(Source data)
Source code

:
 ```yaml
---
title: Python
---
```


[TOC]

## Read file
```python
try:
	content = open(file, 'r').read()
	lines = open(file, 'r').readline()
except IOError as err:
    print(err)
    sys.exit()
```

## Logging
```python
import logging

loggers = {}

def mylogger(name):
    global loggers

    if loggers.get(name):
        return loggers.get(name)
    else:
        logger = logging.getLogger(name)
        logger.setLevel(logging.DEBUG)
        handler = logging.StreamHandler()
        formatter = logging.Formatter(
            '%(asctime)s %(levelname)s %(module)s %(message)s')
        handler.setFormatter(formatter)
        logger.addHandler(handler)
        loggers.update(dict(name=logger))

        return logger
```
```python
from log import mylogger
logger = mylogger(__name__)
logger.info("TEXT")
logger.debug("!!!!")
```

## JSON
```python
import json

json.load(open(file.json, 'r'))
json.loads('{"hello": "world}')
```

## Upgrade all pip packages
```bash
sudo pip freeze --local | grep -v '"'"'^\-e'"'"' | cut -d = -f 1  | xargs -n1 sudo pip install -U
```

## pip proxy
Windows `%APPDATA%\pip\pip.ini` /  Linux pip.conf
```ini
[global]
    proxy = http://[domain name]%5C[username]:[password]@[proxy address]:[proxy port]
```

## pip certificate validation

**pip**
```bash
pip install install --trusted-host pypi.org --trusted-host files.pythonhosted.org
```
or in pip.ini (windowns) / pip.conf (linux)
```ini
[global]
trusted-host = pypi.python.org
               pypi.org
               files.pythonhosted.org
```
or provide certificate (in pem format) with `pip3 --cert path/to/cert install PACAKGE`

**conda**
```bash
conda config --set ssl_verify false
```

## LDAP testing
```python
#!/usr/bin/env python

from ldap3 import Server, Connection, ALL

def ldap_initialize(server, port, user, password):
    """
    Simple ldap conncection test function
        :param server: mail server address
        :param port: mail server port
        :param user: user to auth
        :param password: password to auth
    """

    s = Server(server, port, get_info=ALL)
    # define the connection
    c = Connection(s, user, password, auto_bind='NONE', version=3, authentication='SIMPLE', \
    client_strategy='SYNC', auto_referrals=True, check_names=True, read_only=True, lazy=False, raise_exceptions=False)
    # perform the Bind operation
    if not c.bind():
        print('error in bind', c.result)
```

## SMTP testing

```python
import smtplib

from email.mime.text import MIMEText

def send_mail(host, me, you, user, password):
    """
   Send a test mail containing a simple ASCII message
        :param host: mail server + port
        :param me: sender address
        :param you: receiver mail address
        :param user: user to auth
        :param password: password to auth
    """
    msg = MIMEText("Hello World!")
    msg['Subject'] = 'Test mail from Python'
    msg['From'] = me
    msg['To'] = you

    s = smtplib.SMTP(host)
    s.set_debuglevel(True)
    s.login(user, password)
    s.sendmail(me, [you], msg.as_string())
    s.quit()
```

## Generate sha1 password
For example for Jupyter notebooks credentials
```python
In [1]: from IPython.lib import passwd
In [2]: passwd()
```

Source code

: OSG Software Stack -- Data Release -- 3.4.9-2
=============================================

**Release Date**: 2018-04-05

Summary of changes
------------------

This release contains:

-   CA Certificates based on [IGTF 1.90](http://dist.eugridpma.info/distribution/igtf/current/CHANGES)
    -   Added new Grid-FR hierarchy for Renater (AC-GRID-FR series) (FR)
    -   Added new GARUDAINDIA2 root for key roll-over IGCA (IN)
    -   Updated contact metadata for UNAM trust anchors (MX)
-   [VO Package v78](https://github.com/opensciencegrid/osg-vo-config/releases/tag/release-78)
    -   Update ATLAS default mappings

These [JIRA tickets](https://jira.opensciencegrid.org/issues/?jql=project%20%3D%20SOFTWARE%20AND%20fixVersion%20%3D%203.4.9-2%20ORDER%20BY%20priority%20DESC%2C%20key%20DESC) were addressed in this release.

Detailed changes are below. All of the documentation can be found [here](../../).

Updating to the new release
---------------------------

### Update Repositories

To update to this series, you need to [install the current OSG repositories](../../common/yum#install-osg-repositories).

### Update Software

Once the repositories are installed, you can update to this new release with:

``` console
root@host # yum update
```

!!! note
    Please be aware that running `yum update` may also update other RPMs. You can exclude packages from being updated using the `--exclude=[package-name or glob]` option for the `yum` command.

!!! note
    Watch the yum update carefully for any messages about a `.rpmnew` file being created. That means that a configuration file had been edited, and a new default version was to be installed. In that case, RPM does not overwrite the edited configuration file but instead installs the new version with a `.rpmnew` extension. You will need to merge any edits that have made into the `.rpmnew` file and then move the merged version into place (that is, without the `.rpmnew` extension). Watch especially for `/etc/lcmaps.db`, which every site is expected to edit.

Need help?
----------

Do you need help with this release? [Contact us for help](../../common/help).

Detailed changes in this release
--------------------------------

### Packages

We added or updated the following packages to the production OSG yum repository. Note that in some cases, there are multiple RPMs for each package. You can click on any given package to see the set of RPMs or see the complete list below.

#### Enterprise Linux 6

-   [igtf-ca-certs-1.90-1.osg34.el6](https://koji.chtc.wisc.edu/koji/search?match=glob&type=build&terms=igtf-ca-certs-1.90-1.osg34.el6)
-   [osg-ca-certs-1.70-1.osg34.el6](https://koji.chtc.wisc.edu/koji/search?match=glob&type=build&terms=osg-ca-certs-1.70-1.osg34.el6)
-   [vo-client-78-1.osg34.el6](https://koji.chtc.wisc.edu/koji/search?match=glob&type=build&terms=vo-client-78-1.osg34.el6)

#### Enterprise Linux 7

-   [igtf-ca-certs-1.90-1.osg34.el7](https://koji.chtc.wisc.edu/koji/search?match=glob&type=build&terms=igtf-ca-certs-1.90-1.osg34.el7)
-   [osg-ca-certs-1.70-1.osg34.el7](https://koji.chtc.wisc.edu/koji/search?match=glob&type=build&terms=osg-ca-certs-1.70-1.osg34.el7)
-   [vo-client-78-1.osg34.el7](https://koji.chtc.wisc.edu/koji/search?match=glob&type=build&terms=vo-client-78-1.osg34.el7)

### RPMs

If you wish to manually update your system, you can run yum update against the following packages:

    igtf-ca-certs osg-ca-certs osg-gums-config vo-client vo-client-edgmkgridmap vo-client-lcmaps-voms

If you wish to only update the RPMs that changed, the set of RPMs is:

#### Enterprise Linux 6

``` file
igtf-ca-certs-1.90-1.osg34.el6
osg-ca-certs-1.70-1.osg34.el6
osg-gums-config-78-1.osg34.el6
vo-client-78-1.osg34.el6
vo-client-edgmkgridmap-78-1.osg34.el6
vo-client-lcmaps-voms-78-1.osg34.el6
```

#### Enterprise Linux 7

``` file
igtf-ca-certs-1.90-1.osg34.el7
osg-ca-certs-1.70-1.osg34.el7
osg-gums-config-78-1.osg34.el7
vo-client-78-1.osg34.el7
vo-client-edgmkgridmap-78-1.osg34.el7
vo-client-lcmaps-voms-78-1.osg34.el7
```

#### Exercise aim
Would you transcribe every entry exactly, leaving nothing out?

#### Exercise answer
Source code

:
 ```yaml
---
title: Python
---
```


[TOC]

## Read file
```python
try:
	content = open(file, 'r').read()
	lines = open(file, 'r').readline()
except IOError as err:
    print(err)
    sys.exit()
```

## Logging
```python
import logging

loggers = {}

def mylogger(name):
    global loggers

    if loggers.get(name):
        return loggers.get(name)
    else:
        logger = logging.getLogger(name)
        logger.setLevel(logging.DEBUG)
        handler = logging.StreamHandler()
        formatter = logging.Formatter(
            '%(asctime)s %(levelname)s %(module)s %(message)s')
        handler.setFormatter(formatter)
        logger.addHandler(handler)
        loggers.update(dict(name=logger))

        return logger
```
```python
from log import mylogger
logger = mylogger(__name__)
logger.info("TEXT")
logger.debug("!!!!")
```

## JSON
```python
import json

json.load(open(file.json, 'r'))
json.loads('{"hello": "world}')
```

## Upgrade all pip packages
```bash
sudo pip freeze --local | grep -v '"'"'^\-e'"'"' | cut -d = -f 1  | xargs -n1 sudo pip install -U
```

## pip proxy
Windows `%APPDATA%\pip\pip.ini` /  Linux pip.conf
```ini
[global]
    proxy = http://[domain name]%5C[username]:[password]@[proxy address]:[proxy port]
```

## pip certificate validation

**pip**
```bash
pip install install --trusted-host pypi.org --trusted-host files.pythonhosted.org
```
or in pip.ini (windowns) / pip.conf (linux)
```ini
[global]
trusted-host = pypi.python.org
               pypi.org
               files.pythonhosted.org
```
or provide certificate (in pem format) with `pip3 --cert path/to/cert install PACAKGE`

**conda**
```bash
conda config --set ssl_verify false
```

## LDAP testing
```python
#!/usr/bin/env python

from ldap3 import Server, Connection, ALL

def ldap_initialize(server, port, user, password):
    """
    Simple ldap conncection test function
        :param server: mail server address
        :param port: mail server port
        :param user: user to auth
        :param password: password to auth
    """

    s = Server(server, port, get_info=ALL)
    # define the connection
    c = Connection(s, user, password, auto_bind='NONE', version=3, authentication='SIMPLE', \
    client_strategy='SYNC', auto_referrals=True, check_names=True, read_only=True, lazy=False, raise_exceptions=False)
    # perform the Bind operation
    if not c.bind():
        print('error in bind', c.result)
```

## SMTP testing

```python
import smtplib

from email.mime.text import MIMEText

def send_mail(host, me, you, user, password):
    """
   Send a test mail containing a simple ASCII message
        :param host: mail server + port
        :param me: sender address
        :param you: receiver mail address
        :param user: user to auth
        :param password: password to auth
    """
    msg = MIMEText("Hello World!")
    msg['Subject'] = 'Test mail from Python'
    msg['From'] = me
    msg['To'] = you

    s = smtplib.SMTP(host)
    s.set_debuglevel(True)
    s.login(user, password)
    s.sendmail(me, [you], msg.as_string())
    s.quit()
```

## Generate sha1 password
For example for Jupyter notebooks credentials
```python
In [1]: from IPython.lib import passwd
In [2]: passwd()
```

Source code

: OSG Software Stack -- Data Release -- 3.4.9-2
=============================================

**Release Date**: 2018-04-05

Summary of changes
------------------

This release contains:

-   CA Certificates based on [IGTF 1.90](http://dist.eugridpma.info/distribution/igtf/current/CHANGES)
    -   Added new Grid-FR hierarchy for Renater (AC-GRID-FR series) (FR)
    -   Added new GARUDAINDIA2 root for key roll-over IGCA (IN)
    -   Updated contact metadata for UNAM trust anchors (MX)
-   [VO Package v78](https://github.com/opensciencegrid/osg-vo-config/releases/tag/release-78)
    -   Update ATLAS default mappings

These [JIRA tickets](https://jira.opensciencegrid.org/issues/?jql=project%20%3D%20SOFTWARE%20AND%20fixVersion%20%3D%203.4.9-2%20ORDER%20BY%20priority%20DESC%2C%20key%20DESC) were addressed in this release.

Detailed changes are below. All of the documentation can be found [here](../../).

Updating to the new release
---------------------------

### Update Repositories

To update to this series, you need to [install the current OSG repositories](../../common/yum#install-osg-repositories).

### Update Software

Once the repositories are installed, you can update to this new release with:

``` console
root@host # yum update
```

!!! note
    Please be aware that running `yum update` may also update other RPMs. You can exclude packages from being updated using the `--exclude=[package-name or glob]` option for the `yum` command.

!!! note
    Watch the yum update carefully for any messages about a `.rpmnew` file being created. That means that a configuration file had been edited, and a new default version was to be installed. In that case, RPM does not overwrite the edited configuration file but instead installs the new version with a `.rpmnew` extension. You will need to merge any edits that have made into the `.rpmnew` file and then move the merged version into place (that is, without the `.rpmnew` extension). Watch especially for `/etc/lcmaps.db`, which every site is expected to edit.

Need help?
----------

Do you need help with this release? [Contact us for help](../../common/help).

Detailed changes in this release
--------------------------------

### Packages

We added or updated the following packages to the production OSG yum repository. Note that in some cases, there are multiple RPMs for each package. You can click on any given package to see the set of RPMs or see the complete list below.

#### Enterprise Linux 6

-   [igtf-ca-certs-1.90-1.osg34.el6](https://koji.chtc.wisc.edu/koji/search?match=glob&type=build&terms=igtf-ca-certs-1.90-1.osg34.el6)
-   [osg-ca-certs-1.70-1.osg34.el6](https://koji.chtc.wisc.edu/koji/search?match=glob&type=build&terms=osg-ca-certs-1.70-1.osg34.el6)
-   [vo-client-78-1.osg34.el6](https://koji.chtc.wisc.edu/koji/search?match=glob&type=build&terms=vo-client-78-1.osg34.el6)

#### Enterprise Linux 7

-   [igtf-ca-certs-1.90-1.osg34.el7](https://koji.chtc.wisc.edu/koji/search?match=glob&type=build&terms=igtf-ca-certs-1.90-1.osg34.el7)
-   [osg-ca-certs-1.70-1.osg34.el7](https://koji.chtc.wisc.edu/koji/search?match=glob&type=build&terms=osg-ca-certs-1.70-1.osg34.el7)
-   [vo-client-78-1.osg34.el7](https://koji.chtc.wisc.edu/koji/search?match=glob&type=build&terms=vo-client-78-1.osg34.el7)

### RPMs

If you wish to manually update your system, you can run yum update against the following packages:

    igtf-ca-certs osg-ca-certs osg-gums-config vo-client vo-client-edgmkgridmap vo-client-lcmaps-voms

If you wish to only update the RPMs that changed, the set of RPMs is:

#### Enterprise Linux 6

``` file
igtf-ca-certs-1.90-1.osg34.el6
osg-ca-certs-1.70-1.osg34.el6
osg-gums-config-78-1.osg34.el6
vo-client-78-1.osg34.el6
vo-client-edgmkgridmap-78-1.osg34.el6
vo-client-lcmaps-voms-78-1.osg34.el6
```

#### Enterprise Linux 7

``` file
igtf-ca-certs-1.90-1.osg34.el7
osg-ca-certs-1.70-1.osg34.el7
osg-gums-config-78-1.osg34.el7
vo-client-78-1.osg34.el7
vo-client-edgmkgridmap-78-1.osg34.el7
vo-client-lcmaps-voms-78-1.osg34.el7
```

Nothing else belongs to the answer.